— What this task involves —
Go through the entries below and pick out every line with "documentclass".

— Data shown —

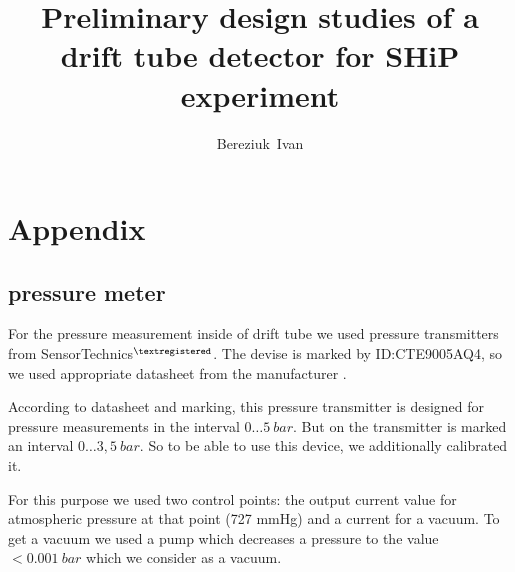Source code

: \documentclass[12pt,a4paper]{article}
\author{Bereziuk~Ivan}
\title{ Preliminary design studies of a drift tube detector for SHiP experiment }
\begin{document}
	 \linenumbers
	\maketitle
	\newpage
	
		
	

	

	
	
			 

	
	
		
	
	
	
\newpage
\section{Appendix}

\subsection{pressure meter}

	For the pressure measurement inside of drift tube we used pressure transmitters from SensorTechnics$^{\textregistered}$. The devise is marked by ID:CTE9005AQ4, so we used appropriate datasheet  from the manufacturer \cite{presTransmitDatasheet}.
	
	According to datasheet and marking, this pressure transmitter is designed for pressure measurements in the interval $0 \dots 5~bar$. But on the transmitter is marked an interval $0\dots 3,5~bar$. So to be able to use this device, we additionally calibrated it.
	
	For this purpose we used two control points: the output current value for atmospheric pressure at that point (727 mmHg) and a current for a vacuum. To get a vacuum we used a pump which decreases a pressure to the value  $<0.001~bar$ which we consider as a vacuum.
	

	
\end{document}
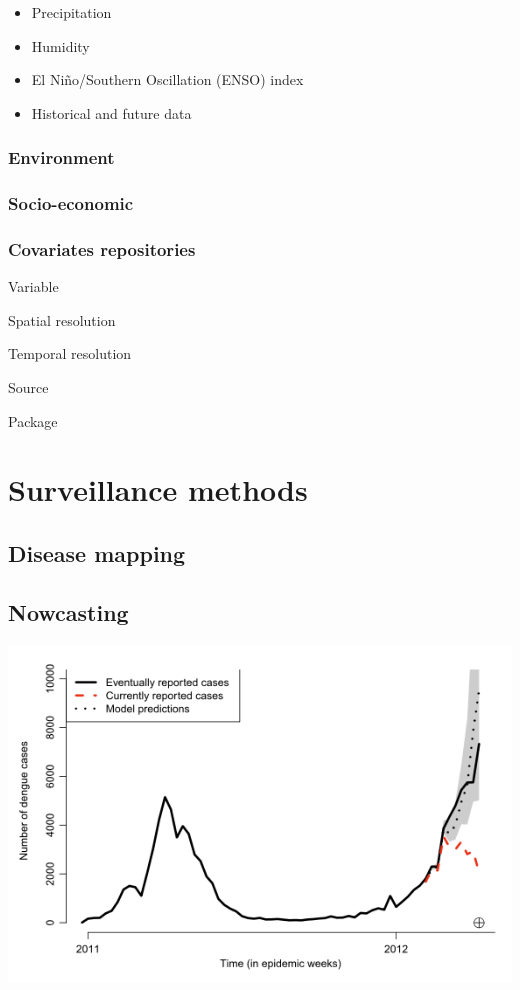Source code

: \documentclass[
  letterpaper,
  DIV=11,
  numbers=noendperiod]{scrreprt}
\providecommand{\tightlist}{%
  \setlength{\itemsep}{0pt}\setlength{\parskip}{0pt}}\usepackage{longtable,booktabs,array}
\begin{document}
\begin{itemize}
\tightlist
\item
  Precipitation
\item
  Humidity
\item
  El Niño/Southern Oscillation (ENSO) index
\item
  Historical and future data
\end{itemize}

\hypertarget{environment}{%
\section{Environment}\label{environment}}

\hypertarget{socio-economic}{%
\section{Socio-economic}\label{socio-economic}}

\hypertarget{covariates-repositories}{%
\section{Covariates repositories}\label{covariates-repositories}}

Variable

Spatial resolution

Temporal resolution

Source

Package

\part{Surveillance methods}

\hypertarget{disease-mapping}{%
\chapter{Disease mapping}\label{disease-mapping}}

\hypertarget{nowcasting}{%
\chapter{Nowcasting}\label{nowcasting}}

\includegraphics[width=6.25in,height=\textheight]{img/nowcastingleobastos.png}
\end{document}
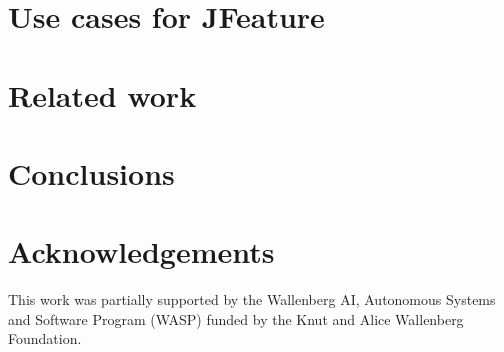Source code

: \section{Use cases for JFeature}%
\label{JF:sec:discussion}


\section{Related work}%
\label{JF:sec:related-works}


\section{Conclusions}%
\label{JF:sec:conclusions}



\section*{Acknowledgements}

This work was partially supported by the Wallenberg AI, Autonomous Systems and Software Program (WASP) funded by the Knut and Alice Wallenberg Foundation.

{\raggedright%
\printbibliography[segment=\therefsegment,heading=subbibliography]
}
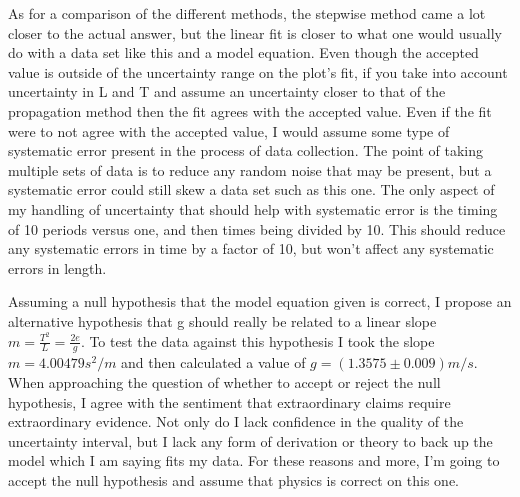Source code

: \documentclass[twocolumn,11pt]{article}
\begin{document}
As for a comparison of the different methods, the stepwise method came a lot closer to the actual answer, but the linear fit is closer to what one would usually do with a data set like this and a model equation. Even though the accepted value is outside of the uncertainty range on the plot's fit, if you take into account uncertainty in L and T and assume an uncertainty closer to that of the propagation method then the fit agrees with the accepted value. Even if the fit were to not agree with the accepted value, I would assume some type of systematic error present in the process of data collection. The point of taking multiple sets of data is to reduce any random noise that may be present, but a systematic error could still skew a data set such as this one. The only aspect of my handling of uncertainty that should help with systematic error is the timing of 10 periods versus one, and then times being divided by 10. This should reduce any systematic errors in time by a factor of 10, but won't affect any systematic errors in length. 

Assuming a null hypothesis that the model equation given is correct, I propose an alternative hypothesis that g should really be related to a linear slope $m=\frac{T^2}{L}=\frac{2e}{g}$. To test the data against this hypothesis I took the slope $m=4.00479 s^2/m$ and then calculated a value of $g=(1.3575 \pm 0.009) m/s$. When approaching the question of whether to accept or reject the null hypothesis, I agree with the sentiment that extraordinary claims require extraordinary evidence. Not only do I lack confidence in the quality of the uncertainty interval, but I lack any form of derivation or theory to back up the model which I am saying fits my data. For these reasons and more, I'm going to accept the null hypothesis and assume that physics is correct on this one.
\end{document}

— Output below —
: \documentclass[12pt,a4paper]{article}
: \documentclass[
: \documentclass[twocolumn,11pt]{article}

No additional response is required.